This is also known as a mean-field decoders (see this comment for where the name “mean-field” comes from). Each pixel-wise distribution has its own tractable density or mass function.

Another choice is to make the pixel likelihood autoregressive, where each conditional distribution has its own tractable density or mass function.

$$ p(x_1, ..., x_N) = p(x_1)p(x_2|x_1)...p(x_N|x_1,...,x_{N-1})$$

We still have to figure out how to model each conditional distribution though. Here are some common choices along with an example paper that used them:

Bernoulli probabilities over each channel (DRAW)
256-way Categorical distribution over each channel (PixelRNN, Image Transformer)
Continuous density on de-quantized data (Real-NVP)
Discretized logistic mixture (PixelCNN++, Image Transformer)

Pixel Values as Bernoulli Emission Probabilities

The MNIST, FashionMNIST, NotMNIST datasets are good choices to start with when debugging your likelihood models:

Those datasets can be stored completely in computer RAM
They do not require a lot of architecture tuning (allowing you to focus on the algorithmic aspects)
Small generative models for these datasets can train on modest hardware, such as a modern laptop lacking a GPU.

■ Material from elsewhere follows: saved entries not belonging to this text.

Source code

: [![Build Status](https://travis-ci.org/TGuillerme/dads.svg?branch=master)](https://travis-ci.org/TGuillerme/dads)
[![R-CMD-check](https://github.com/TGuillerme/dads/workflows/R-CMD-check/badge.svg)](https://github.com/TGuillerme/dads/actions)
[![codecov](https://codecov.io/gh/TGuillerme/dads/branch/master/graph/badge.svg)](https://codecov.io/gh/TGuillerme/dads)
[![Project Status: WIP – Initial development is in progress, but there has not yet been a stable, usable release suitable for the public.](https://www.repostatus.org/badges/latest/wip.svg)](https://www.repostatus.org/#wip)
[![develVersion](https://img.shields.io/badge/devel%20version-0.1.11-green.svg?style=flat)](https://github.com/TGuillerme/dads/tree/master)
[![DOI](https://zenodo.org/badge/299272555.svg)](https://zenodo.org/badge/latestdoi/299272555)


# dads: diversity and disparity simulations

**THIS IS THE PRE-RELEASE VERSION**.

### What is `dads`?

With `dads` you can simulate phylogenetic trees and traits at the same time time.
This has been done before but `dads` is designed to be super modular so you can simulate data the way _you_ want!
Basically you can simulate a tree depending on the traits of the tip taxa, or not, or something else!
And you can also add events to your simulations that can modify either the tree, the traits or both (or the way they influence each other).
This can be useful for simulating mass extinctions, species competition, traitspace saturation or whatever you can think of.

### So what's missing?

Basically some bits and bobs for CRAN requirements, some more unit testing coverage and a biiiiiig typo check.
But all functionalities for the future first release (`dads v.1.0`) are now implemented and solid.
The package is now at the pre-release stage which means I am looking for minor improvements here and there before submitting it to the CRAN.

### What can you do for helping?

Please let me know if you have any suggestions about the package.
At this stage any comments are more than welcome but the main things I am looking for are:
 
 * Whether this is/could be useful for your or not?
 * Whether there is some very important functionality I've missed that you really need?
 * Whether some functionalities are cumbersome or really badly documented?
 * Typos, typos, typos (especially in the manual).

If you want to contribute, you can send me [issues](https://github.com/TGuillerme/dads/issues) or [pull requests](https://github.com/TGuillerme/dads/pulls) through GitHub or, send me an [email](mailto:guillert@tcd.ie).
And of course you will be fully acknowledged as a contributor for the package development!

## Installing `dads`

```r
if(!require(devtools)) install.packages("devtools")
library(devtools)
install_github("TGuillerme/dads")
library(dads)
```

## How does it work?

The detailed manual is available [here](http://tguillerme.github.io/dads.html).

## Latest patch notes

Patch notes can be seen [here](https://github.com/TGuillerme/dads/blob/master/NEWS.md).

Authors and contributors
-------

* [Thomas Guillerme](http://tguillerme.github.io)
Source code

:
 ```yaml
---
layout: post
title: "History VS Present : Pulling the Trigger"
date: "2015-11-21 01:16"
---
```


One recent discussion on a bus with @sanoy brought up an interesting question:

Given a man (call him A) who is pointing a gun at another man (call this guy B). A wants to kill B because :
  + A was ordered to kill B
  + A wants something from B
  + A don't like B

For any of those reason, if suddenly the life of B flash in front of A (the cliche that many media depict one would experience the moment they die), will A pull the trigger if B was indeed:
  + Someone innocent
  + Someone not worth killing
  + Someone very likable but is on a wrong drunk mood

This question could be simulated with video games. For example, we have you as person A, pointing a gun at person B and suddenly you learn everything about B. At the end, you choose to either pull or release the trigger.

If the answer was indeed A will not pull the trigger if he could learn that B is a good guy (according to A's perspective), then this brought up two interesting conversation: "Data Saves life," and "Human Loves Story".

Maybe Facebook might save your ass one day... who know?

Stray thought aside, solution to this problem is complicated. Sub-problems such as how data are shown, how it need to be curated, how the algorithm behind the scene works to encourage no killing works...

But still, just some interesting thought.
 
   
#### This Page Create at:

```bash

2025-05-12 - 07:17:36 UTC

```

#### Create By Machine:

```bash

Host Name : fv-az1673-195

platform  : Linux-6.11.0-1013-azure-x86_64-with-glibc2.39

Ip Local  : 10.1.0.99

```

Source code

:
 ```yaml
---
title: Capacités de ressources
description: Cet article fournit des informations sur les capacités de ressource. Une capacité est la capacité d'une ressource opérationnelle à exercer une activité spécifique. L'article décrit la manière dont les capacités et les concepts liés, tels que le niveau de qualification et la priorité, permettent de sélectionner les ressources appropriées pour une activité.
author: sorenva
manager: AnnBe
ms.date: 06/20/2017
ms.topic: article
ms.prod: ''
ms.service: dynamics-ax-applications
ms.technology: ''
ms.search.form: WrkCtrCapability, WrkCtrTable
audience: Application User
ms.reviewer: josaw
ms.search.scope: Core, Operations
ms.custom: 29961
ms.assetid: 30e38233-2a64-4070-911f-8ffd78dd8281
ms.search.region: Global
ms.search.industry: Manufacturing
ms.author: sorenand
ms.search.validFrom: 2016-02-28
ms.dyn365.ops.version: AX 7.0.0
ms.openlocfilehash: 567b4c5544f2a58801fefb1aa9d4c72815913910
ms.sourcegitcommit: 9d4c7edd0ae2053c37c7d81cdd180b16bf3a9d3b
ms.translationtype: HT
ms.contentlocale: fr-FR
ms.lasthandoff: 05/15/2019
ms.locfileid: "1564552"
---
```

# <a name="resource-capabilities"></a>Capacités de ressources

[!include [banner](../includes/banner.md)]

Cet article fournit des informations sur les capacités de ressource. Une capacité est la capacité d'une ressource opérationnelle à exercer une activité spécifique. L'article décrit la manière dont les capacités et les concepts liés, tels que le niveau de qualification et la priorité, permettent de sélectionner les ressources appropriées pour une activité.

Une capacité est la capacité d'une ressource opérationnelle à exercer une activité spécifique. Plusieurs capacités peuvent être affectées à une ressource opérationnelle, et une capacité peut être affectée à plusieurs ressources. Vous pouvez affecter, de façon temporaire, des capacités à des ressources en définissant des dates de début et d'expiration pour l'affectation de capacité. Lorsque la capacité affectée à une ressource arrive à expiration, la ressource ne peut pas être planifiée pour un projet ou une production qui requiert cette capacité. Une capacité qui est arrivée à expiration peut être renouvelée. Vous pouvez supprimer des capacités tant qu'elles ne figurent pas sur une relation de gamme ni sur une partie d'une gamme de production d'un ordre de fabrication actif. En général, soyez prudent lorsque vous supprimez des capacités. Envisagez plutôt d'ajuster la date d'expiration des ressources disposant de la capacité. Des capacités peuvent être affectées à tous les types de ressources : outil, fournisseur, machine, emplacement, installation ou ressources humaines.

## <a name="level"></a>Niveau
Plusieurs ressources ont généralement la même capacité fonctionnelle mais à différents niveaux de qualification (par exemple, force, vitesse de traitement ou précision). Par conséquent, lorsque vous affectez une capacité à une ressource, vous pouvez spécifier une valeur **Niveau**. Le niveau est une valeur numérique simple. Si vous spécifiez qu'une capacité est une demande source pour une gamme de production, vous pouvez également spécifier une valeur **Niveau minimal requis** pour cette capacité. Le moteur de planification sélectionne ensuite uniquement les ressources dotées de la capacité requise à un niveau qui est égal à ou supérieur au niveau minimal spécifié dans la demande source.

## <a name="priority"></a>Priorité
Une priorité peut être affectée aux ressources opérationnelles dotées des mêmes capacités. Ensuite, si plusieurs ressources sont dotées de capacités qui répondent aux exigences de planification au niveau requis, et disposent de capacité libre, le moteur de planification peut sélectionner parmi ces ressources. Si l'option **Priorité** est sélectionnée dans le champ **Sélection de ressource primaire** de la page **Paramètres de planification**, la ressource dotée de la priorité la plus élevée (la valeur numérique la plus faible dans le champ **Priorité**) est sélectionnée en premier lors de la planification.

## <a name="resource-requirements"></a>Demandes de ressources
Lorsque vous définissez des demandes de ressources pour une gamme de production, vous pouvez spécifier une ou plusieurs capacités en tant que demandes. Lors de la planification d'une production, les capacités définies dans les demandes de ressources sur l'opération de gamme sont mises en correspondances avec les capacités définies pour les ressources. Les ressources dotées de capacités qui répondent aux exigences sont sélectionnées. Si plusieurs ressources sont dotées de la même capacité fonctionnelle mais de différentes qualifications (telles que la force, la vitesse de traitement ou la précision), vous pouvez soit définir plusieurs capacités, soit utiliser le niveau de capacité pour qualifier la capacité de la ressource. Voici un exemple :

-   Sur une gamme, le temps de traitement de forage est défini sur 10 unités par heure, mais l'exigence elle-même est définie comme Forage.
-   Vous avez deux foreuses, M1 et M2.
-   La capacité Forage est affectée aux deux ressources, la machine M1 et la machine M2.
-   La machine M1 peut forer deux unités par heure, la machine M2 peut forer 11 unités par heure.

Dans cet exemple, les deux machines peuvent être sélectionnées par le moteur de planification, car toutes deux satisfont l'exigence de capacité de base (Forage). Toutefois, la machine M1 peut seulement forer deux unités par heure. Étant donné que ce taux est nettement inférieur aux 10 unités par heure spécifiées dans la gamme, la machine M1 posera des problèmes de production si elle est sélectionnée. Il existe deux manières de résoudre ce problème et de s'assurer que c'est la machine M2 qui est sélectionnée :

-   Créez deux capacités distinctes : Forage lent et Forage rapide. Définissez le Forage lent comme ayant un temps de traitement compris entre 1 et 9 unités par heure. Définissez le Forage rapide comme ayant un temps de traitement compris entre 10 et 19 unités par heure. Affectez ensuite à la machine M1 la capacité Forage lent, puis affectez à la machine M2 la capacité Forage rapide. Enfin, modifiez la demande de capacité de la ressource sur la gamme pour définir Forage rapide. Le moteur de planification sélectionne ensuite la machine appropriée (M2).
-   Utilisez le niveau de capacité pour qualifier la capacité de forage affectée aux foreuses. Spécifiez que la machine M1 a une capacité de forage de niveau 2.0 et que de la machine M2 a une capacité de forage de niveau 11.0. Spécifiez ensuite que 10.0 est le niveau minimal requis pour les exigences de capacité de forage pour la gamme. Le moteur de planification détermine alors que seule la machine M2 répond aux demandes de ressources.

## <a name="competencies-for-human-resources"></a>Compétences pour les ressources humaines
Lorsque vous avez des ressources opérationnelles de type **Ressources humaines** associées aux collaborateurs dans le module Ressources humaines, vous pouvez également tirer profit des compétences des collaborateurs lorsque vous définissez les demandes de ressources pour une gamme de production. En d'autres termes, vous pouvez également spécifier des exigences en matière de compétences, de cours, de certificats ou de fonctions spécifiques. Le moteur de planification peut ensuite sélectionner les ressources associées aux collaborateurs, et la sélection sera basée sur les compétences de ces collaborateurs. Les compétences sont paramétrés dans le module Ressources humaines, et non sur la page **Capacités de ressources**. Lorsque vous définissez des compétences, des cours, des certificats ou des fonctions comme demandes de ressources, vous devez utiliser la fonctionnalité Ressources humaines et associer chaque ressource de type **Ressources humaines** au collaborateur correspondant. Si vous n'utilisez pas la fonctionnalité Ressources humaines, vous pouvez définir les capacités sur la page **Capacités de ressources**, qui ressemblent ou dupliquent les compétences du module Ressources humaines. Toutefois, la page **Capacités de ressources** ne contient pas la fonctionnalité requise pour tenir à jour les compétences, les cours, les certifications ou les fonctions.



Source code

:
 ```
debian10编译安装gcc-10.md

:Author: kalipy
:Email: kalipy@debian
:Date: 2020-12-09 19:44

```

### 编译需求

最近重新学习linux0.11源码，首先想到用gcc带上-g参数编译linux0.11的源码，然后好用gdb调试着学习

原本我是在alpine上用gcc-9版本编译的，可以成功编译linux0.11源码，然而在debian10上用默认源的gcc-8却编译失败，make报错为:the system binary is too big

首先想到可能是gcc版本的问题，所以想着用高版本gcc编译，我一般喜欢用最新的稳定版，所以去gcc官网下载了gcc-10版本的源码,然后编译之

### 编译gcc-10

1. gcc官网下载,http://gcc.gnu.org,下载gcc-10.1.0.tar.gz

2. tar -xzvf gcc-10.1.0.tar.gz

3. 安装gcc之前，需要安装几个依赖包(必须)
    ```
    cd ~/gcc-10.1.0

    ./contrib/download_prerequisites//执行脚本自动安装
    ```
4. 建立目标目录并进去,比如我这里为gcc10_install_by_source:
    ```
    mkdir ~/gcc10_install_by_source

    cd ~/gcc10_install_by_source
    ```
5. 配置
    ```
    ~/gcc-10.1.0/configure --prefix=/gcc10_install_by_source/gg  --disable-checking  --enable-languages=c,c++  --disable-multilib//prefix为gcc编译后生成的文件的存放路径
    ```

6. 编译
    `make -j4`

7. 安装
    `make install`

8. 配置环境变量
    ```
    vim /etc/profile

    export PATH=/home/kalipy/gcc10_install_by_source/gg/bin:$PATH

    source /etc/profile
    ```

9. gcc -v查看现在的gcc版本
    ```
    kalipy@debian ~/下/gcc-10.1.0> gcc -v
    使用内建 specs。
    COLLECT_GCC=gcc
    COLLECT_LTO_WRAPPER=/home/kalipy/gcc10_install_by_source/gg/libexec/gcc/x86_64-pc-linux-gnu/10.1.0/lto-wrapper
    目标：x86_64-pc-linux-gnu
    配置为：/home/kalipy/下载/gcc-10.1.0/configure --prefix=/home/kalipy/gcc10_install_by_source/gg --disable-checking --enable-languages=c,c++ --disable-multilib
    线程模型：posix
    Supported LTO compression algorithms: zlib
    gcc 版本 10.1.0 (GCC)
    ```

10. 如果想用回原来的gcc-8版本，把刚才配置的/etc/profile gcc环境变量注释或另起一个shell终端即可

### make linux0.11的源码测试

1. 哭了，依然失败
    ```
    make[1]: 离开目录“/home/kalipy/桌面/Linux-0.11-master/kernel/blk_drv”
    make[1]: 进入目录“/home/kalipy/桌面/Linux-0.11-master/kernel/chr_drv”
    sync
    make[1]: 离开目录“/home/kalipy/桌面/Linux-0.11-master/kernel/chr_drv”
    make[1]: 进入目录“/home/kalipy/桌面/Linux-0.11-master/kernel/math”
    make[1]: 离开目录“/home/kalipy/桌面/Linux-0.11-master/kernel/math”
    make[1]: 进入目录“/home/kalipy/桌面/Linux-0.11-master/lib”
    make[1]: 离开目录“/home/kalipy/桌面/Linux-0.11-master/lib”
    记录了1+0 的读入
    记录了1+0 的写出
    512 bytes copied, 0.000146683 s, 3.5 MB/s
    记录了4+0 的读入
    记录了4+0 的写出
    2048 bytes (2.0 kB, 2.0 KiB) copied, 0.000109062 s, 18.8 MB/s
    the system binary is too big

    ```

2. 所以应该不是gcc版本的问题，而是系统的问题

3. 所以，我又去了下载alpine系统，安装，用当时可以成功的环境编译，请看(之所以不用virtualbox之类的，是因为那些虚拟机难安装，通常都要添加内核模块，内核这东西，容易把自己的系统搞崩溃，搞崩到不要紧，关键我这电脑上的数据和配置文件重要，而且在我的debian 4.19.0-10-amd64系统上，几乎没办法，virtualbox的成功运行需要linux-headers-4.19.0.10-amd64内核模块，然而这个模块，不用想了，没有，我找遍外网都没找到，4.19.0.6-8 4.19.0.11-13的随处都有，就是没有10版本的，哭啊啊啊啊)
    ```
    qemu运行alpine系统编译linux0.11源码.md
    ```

It is common to choose conditional pixel likelihoods $ p(x_i)$ to be modeled as Bernoulli random variables. For binarized data where pixel values are only 0 or 1 (heads or tails), this is fine.

Example of a binarized MNIST image. Binarized digits are recognizable, but not so much for natural images.

However, MNIST and its friends are encoded as floating point values in the range [0, 1], where the 256 integers are normalized to lie between these boundaries. There is an expressivity problem here, because Bernoulli variables cannot sample values between 0 and 1!

For papers that train on non-binarized MNIST, we must instead interpret the encoded values as emission probabilities for corresponding Bernoulli variables, i.e. if we see a pixel value of 0.9, it actually represents a Bernoulli likelihood of the pixel being 1, not the sample value itself. The optimization objective is to minimize the cross entropy between predicted probability distribution (parameterized by a scalar emission probability), and the stored emission probability in the data. The cross-entropy of two Bernoullis with emission probabilities $p(1)$ and $p_\theta(1)$ are given by:

$$H(p, p_\theta) = -\left[(1-p(1)) log (1-p_\theta(1)) + p(1) log p_\theta(1)\right]$$

Remember from the earlier section in this post that minimizing this cross entropy results in the same objective as maximizing likelihood! The average log-likelihood (relative entropy) of these toy image datasets is usually reported in units of nats.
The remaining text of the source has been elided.